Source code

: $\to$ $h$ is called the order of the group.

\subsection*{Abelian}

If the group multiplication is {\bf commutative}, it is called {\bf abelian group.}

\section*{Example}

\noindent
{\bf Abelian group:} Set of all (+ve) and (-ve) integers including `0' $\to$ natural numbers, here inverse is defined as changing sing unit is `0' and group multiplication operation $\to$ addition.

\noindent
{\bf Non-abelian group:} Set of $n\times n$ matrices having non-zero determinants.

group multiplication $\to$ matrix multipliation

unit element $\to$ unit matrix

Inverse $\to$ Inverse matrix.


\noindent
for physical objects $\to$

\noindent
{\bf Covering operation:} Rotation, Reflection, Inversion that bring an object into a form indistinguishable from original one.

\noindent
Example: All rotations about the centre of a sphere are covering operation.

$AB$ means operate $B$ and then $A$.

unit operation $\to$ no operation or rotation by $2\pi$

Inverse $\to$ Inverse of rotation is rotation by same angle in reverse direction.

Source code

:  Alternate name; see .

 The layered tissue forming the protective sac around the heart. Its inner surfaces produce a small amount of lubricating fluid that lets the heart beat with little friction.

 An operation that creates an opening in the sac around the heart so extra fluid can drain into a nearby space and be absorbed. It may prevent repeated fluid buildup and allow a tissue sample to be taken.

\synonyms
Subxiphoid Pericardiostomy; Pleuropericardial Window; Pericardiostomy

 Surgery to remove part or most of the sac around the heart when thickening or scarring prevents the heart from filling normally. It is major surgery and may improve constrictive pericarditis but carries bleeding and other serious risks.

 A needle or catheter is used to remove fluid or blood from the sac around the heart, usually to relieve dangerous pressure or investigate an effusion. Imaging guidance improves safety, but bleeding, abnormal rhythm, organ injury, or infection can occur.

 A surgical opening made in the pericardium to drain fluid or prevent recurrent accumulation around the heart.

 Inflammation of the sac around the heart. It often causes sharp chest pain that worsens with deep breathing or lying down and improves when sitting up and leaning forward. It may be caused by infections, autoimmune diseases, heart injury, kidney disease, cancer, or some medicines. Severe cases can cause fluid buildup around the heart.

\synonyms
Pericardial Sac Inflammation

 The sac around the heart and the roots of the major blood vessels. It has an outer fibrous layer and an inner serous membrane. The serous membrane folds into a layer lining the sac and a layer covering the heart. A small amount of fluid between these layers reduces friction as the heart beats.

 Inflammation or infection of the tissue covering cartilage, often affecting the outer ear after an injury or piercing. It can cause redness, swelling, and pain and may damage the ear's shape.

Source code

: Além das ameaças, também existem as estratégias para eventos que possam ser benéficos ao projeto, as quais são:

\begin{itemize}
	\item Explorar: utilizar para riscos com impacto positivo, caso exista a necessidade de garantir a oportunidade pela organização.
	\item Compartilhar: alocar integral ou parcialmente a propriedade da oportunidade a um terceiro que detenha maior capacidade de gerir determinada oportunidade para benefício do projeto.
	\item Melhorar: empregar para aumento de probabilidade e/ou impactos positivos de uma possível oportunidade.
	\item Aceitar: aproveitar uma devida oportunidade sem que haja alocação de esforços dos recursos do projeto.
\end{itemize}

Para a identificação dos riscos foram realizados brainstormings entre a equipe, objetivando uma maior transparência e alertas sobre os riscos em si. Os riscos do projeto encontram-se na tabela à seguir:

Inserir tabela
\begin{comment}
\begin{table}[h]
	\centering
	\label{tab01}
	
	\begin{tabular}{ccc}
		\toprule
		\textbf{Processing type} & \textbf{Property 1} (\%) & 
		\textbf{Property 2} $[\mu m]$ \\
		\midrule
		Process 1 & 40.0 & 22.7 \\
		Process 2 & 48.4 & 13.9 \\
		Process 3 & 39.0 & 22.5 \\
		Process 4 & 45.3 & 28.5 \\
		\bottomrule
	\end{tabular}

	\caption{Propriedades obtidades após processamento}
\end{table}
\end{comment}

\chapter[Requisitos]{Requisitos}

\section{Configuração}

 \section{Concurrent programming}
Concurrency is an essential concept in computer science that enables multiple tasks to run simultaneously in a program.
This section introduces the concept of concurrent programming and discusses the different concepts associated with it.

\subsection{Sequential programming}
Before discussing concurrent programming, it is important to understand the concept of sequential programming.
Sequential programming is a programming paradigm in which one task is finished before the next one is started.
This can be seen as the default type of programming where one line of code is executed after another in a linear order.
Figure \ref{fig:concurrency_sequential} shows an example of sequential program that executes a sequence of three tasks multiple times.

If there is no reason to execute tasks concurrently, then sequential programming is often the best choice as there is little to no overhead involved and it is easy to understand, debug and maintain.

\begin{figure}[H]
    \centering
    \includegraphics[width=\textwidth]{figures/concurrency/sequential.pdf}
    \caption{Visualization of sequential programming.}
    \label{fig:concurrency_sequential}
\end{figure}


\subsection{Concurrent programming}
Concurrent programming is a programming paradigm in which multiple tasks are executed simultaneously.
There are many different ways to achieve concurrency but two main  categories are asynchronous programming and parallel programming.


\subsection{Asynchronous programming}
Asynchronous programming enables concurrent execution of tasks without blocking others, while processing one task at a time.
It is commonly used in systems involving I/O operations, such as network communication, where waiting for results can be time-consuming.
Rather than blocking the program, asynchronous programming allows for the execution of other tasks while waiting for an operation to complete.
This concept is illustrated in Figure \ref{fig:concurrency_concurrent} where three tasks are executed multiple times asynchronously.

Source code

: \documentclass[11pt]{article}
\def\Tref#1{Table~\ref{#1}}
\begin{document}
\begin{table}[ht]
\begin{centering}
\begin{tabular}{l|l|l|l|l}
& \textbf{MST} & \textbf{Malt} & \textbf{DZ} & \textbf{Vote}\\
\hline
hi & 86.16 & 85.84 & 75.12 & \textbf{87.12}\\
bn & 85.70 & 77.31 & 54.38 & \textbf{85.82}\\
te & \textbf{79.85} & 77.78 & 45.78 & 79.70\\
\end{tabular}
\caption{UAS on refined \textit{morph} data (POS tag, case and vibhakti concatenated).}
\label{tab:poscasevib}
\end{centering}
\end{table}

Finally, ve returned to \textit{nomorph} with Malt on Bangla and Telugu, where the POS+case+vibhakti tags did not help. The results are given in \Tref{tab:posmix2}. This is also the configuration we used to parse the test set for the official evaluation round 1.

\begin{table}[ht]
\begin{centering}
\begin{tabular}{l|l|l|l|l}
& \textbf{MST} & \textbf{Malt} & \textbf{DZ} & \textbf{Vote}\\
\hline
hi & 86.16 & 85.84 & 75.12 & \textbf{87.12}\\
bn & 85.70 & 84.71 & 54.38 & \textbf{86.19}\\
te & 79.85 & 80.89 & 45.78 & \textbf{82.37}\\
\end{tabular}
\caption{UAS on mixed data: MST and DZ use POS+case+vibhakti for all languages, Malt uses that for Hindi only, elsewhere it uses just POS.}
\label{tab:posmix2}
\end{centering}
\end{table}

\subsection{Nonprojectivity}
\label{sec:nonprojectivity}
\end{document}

+===+

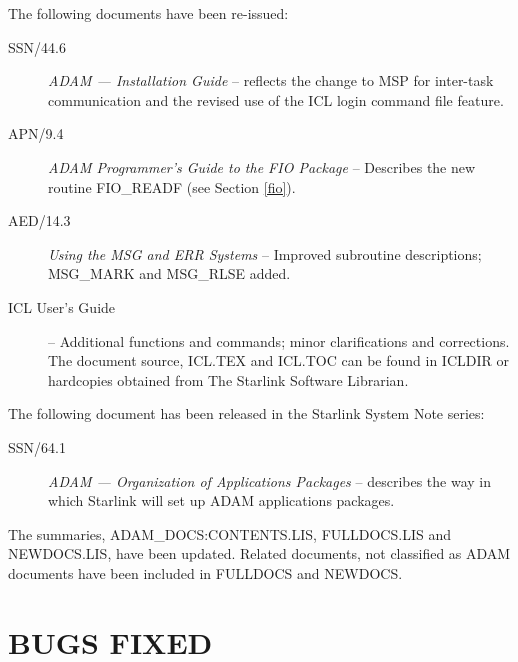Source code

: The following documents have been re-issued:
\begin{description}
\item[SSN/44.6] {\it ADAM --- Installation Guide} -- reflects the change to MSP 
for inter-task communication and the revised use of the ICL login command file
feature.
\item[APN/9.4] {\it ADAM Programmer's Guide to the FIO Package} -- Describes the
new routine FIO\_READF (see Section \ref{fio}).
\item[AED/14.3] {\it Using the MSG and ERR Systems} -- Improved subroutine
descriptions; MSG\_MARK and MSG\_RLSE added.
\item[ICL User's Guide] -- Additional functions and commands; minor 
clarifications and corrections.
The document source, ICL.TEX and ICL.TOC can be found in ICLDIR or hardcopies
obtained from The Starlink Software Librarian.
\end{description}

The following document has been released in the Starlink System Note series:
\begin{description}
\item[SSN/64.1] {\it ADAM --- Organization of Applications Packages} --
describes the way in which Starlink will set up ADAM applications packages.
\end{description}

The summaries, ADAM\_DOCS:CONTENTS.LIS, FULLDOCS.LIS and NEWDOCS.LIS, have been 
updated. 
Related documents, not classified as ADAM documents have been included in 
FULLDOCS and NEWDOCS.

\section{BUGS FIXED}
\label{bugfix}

+===+

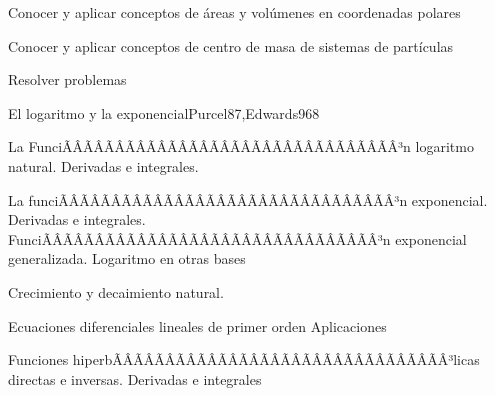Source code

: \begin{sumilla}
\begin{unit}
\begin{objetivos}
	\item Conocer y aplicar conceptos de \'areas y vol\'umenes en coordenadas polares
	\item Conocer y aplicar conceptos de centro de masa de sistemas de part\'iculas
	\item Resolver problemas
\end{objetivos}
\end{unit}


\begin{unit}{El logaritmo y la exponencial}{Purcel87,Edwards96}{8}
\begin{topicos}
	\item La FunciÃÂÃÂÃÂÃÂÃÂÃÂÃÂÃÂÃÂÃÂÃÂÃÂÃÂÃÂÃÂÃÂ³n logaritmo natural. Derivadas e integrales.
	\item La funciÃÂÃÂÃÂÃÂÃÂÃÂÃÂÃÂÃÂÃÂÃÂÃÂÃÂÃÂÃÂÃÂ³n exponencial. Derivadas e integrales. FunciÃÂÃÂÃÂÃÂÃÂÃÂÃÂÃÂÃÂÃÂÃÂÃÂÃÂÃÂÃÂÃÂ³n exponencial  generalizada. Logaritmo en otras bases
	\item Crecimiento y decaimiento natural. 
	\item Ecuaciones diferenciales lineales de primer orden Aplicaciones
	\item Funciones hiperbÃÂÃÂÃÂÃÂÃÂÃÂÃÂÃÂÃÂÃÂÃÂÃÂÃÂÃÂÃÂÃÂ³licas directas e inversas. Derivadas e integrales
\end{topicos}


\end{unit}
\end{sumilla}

+===+

Task prompt: Work out how many lines in the material contain the string "natural", then write that number and nothing more.

Response to the task: 3